Google Maps is a hugely useful tool that’s used by millions of people around the globe, mostly thanks to its excellent navigation and traffic tools. Recently, though, someone had the bright idea to “hack” Google Maps by creating virtual traffic jams using a wagon full of smartphones.
If you’ve ever used Google Maps in a remotely busy area, you’ve probably come across intersections where an accident or construction slowed down traffic a fair bit. When that happens, Maps changes the color of the affected roads from green to either orange or red to show how bad the traffic is and, if things get bad enough, it will even find another route for its users.
To figure out how bad traffic is, Google uses other people with Maps to identify areas of heavy traffic or slow-moving traffic. The more people using Google Maps in one area, the worse the traffic probably is and, in turn, Google changes the color of the street to show that.
Simon Weckert recently took advantage of that process with a “hack” – as he calls it – for Google Maps. To accomplish this, he loaded 99 smartphones into a wagon and turned them all onto Maps navigation. As he walks down a street, Google recognizes the high concentration of “users” and the slow-moving “traffic” and marks that street as having bad traffic.
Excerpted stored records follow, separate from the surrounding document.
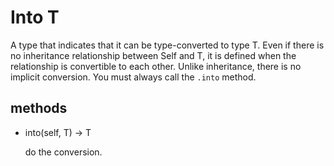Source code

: # Into T

A type that indicates that it can be type-converted to type T.
Even if there is no inheritance relationship between Self and T, it is defined when the relationship is convertible to each other.
Unlike inheritance, there is no implicit conversion. You must always call the `.into` method.

## methods

* into(self, T) -> T

   do the conversion.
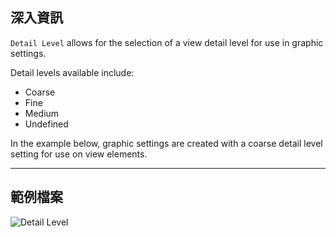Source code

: ## 深入資訊
`Detail Level` allows for the selection of a view detail level for use in graphic settings.

Detail levels available include:
- Coarse
- Fine
- Medium
- Undefined

In the example below, graphic settings are created with a coarse detail level setting for use on view elements.
___
## 範例檔案

![Detail Level](./DSRevitNodesUI.DetailLevel_img.jpg)
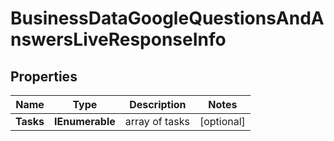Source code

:# BusinessDataGoogleQuestionsAndAnswersLiveResponseInfo


## Properties

| Name | Type | Description | Notes |
|------------ | ------------- | ------------- | -------------|
**Tasks** | **IEnumerable<BusinessDataGoogleQuestionsAndAnswersLiveTaskInfo>** | array of tasks |[optional]|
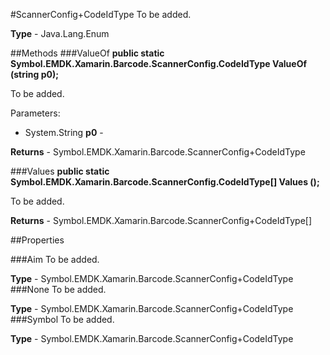 #ScannerConfig+CodeIdType
To be added.

**Type** - Java.Lang.Enum

##Methods
###ValueOf
**public static Symbol.EMDK.Xamarin.Barcode.ScannerConfig.CodeIdType ValueOf (string p0);**

To be added.

Parameters: 

* System.String **p0** - 

**Returns** - Symbol.EMDK.Xamarin.Barcode.ScannerConfig+CodeIdType

###Values
**public static Symbol.EMDK.Xamarin.Barcode.ScannerConfig.CodeIdType[] Values ();**

To be added.


**Returns** - Symbol.EMDK.Xamarin.Barcode.ScannerConfig+CodeIdType[]

##Properties

###Aim
To be added.

**Type** - Symbol.EMDK.Xamarin.Barcode.ScannerConfig+CodeIdType
###None
To be added.

**Type** - Symbol.EMDK.Xamarin.Barcode.ScannerConfig+CodeIdType
###Symbol
To be added.

**Type** - Symbol.EMDK.Xamarin.Barcode.ScannerConfig+CodeIdType


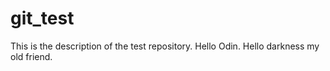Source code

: # git_test
This is the description of the test repository.
Hello Odin.
Hello darkness my old friend.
Somewhat hilariously, this would actually cause other drivers in the area using Maps to be re-routed to avoid the “traffic” caused by this otherwise harmless prank. Weckert even took the collection of smartphones right outside of Google’s Berlin offices to create the virtual traffic jam.
99 second-hand smartphones are transported in a handcart to generate virtual traffic jam in Google Maps. Through this activity, it is possible to turn a green street red which has an impact in the physical world by navigating cars on another route to avoid being stuck in traffic.
Hopefully, Google will take measures to prevent this sort of thing in the future since this could probably be abused by someone with the right resources.
Granted, it’s important to note that it’s entirely possible this is being faked – the methodology isn’t clearly explained in the post, after all. We’ve reached out to Google to see if the company has any measures in place to prevent abuse of this sort of thing.